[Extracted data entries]
------------------------------
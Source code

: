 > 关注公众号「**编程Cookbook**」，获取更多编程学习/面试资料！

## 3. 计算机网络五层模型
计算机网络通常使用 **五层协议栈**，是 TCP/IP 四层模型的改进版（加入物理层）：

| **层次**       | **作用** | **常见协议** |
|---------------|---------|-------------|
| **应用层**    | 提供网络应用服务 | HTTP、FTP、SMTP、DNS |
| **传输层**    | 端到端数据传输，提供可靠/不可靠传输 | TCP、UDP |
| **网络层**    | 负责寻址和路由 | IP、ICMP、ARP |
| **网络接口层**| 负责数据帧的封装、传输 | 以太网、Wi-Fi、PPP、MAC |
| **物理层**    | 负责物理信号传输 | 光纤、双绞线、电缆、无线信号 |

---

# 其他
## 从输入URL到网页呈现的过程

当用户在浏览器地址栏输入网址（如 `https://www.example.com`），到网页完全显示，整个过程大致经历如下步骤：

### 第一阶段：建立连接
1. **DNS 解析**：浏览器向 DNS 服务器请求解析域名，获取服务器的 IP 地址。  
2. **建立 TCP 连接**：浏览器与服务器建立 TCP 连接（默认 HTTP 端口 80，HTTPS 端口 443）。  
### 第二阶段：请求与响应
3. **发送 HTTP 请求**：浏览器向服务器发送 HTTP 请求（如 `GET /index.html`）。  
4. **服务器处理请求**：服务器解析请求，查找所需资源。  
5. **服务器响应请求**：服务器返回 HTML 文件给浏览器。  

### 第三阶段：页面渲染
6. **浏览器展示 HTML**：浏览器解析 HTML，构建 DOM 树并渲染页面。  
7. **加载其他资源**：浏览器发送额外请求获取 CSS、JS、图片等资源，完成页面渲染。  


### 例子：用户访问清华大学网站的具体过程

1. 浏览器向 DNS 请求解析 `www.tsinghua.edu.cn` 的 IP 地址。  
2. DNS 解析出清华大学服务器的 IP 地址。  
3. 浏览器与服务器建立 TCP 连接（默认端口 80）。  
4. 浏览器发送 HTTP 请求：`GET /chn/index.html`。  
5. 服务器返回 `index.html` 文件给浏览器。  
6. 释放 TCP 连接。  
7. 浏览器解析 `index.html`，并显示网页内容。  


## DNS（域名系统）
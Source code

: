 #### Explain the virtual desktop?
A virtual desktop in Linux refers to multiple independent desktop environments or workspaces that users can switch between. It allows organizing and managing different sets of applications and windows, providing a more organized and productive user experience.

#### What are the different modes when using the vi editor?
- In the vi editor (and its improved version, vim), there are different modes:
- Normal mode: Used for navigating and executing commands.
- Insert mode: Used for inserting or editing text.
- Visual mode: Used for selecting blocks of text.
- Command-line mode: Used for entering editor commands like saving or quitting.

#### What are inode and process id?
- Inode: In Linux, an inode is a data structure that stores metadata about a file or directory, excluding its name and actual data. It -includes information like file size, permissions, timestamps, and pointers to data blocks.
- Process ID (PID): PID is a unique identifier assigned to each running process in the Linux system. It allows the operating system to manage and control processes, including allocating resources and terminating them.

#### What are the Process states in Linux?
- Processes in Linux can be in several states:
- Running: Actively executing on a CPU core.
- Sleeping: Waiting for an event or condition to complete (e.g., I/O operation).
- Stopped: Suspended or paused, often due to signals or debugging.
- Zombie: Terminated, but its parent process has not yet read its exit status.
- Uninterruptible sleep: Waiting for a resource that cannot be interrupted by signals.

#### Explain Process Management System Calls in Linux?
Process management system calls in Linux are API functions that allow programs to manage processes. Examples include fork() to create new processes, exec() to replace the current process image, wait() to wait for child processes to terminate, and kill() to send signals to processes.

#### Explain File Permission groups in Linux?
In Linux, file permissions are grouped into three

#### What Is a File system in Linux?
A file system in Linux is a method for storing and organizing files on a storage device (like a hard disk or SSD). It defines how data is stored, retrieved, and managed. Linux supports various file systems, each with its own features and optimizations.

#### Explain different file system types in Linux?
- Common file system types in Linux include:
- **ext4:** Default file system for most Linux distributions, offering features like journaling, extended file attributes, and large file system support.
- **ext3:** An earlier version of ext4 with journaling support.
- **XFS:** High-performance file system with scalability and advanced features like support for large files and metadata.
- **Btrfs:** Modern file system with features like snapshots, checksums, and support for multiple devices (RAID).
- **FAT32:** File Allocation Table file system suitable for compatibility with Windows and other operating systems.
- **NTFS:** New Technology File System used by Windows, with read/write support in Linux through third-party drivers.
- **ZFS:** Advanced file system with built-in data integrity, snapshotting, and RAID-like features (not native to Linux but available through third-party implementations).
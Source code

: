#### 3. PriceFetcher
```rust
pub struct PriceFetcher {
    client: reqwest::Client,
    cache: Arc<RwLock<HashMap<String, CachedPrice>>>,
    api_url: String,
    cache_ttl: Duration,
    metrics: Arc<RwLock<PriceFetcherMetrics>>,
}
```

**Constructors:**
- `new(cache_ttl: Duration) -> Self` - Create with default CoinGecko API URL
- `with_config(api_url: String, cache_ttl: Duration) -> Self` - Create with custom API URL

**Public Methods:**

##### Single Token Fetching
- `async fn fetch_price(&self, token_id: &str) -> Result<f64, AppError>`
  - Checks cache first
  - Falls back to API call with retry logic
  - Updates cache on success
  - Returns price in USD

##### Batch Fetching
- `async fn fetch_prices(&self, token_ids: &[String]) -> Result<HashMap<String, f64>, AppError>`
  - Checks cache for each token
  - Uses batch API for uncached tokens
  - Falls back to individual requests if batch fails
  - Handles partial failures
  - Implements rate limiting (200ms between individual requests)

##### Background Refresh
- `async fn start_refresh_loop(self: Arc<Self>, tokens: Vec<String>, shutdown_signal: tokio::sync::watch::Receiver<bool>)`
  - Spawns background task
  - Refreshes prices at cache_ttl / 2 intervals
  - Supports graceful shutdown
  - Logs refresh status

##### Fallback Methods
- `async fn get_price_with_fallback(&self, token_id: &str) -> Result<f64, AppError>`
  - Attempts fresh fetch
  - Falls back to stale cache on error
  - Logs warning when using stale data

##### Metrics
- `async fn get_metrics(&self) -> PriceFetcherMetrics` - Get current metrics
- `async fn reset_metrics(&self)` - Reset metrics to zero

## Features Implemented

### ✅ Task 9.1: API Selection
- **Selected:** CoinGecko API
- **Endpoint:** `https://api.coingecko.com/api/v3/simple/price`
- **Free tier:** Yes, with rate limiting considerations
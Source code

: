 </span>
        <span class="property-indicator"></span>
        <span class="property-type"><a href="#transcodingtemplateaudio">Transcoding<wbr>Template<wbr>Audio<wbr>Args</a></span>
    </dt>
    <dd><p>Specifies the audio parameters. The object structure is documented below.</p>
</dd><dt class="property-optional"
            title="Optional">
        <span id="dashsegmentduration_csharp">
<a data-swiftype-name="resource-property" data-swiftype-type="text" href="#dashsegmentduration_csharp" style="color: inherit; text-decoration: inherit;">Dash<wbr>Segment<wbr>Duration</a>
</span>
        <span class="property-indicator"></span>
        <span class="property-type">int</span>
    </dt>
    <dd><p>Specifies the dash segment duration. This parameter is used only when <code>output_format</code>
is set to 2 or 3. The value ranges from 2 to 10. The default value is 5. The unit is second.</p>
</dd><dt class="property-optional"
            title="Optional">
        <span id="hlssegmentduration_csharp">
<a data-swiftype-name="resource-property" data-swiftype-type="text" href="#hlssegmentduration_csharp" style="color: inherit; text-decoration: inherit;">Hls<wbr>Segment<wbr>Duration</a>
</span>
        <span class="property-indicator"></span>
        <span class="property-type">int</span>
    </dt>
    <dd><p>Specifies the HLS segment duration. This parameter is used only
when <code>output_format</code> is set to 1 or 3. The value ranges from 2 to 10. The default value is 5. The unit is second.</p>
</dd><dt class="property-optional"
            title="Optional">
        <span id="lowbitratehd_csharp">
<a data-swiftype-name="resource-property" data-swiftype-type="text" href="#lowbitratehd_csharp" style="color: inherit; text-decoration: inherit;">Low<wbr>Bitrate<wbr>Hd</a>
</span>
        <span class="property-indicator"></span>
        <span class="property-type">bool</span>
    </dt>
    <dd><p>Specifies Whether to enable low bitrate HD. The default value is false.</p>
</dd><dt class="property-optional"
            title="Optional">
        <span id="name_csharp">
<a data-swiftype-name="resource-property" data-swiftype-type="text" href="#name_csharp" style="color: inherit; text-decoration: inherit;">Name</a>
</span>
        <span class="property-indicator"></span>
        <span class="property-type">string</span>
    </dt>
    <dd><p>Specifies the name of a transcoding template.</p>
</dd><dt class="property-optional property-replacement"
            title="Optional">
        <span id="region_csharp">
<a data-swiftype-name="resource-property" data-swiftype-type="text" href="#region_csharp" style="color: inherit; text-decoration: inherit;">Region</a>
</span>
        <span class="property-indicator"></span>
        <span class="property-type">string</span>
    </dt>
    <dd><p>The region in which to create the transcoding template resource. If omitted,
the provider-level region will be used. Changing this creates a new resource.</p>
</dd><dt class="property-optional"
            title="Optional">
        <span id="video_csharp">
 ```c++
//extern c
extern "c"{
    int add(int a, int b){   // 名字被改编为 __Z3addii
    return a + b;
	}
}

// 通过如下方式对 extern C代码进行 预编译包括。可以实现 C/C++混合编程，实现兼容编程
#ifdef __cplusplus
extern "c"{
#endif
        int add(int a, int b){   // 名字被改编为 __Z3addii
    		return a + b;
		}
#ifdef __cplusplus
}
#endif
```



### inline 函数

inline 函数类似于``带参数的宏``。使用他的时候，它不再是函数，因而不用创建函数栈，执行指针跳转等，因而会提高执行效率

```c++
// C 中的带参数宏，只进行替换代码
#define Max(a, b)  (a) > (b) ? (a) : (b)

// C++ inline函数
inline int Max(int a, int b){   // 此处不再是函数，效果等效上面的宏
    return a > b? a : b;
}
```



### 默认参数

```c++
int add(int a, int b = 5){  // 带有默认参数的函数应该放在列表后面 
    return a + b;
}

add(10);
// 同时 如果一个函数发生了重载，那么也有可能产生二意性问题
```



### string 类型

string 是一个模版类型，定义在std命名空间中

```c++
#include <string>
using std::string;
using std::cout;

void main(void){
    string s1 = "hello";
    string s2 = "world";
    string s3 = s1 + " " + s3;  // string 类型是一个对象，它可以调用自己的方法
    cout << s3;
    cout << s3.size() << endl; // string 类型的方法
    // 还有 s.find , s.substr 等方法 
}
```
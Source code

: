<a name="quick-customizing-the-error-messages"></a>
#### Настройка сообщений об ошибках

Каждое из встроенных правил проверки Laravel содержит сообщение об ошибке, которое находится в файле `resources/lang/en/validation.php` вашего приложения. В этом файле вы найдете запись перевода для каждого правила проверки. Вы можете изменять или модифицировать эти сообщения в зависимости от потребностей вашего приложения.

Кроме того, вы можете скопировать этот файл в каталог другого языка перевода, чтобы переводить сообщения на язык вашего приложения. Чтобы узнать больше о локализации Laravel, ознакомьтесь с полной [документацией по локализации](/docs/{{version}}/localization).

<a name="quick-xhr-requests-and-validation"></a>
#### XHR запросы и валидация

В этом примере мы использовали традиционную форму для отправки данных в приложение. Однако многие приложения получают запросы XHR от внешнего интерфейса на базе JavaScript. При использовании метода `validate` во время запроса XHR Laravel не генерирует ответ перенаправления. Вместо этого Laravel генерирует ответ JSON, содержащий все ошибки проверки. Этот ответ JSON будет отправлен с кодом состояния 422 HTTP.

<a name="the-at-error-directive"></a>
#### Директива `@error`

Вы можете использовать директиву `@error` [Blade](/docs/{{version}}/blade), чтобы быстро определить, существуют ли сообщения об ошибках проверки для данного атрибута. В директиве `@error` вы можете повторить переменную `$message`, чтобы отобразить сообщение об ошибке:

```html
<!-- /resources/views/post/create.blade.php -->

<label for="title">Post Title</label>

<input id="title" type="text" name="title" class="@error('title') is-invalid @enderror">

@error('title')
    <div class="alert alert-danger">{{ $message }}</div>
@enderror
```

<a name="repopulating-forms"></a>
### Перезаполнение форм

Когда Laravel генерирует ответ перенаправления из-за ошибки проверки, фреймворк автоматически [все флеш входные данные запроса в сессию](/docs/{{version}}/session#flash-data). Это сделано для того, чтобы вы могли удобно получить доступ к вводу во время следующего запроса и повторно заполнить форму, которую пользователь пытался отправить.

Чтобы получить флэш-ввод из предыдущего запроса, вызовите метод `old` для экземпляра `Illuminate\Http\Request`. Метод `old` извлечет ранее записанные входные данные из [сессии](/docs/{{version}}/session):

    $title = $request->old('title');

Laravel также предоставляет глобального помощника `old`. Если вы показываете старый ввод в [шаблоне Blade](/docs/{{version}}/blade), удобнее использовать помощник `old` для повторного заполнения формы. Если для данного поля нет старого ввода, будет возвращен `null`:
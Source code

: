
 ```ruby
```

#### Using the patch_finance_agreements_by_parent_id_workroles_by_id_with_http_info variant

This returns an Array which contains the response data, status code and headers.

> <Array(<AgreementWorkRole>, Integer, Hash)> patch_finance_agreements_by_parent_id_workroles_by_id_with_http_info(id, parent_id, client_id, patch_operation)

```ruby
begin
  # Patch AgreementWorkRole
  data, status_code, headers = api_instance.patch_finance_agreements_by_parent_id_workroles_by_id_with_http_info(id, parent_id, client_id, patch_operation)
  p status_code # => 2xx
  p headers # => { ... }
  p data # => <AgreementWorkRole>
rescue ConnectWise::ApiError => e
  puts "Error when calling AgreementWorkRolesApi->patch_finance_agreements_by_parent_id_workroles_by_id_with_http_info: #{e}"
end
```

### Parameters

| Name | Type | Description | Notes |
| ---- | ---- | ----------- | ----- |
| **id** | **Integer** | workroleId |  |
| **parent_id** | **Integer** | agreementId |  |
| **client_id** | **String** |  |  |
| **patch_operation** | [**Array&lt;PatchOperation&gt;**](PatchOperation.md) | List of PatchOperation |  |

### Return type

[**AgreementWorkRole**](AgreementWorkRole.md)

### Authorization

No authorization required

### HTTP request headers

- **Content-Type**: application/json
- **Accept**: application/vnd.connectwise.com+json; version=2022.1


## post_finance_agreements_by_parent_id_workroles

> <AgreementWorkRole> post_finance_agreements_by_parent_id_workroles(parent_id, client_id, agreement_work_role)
------------------------------
» **Work to be completed**
The answer must consist of each line from the data that includes the string "服务器返回".

» **Your solution**
5. **服务器响应请求**：服务器返回 HTML 文件给浏览器。  
5. 服务器返回 `index.html` 文件给浏览器。  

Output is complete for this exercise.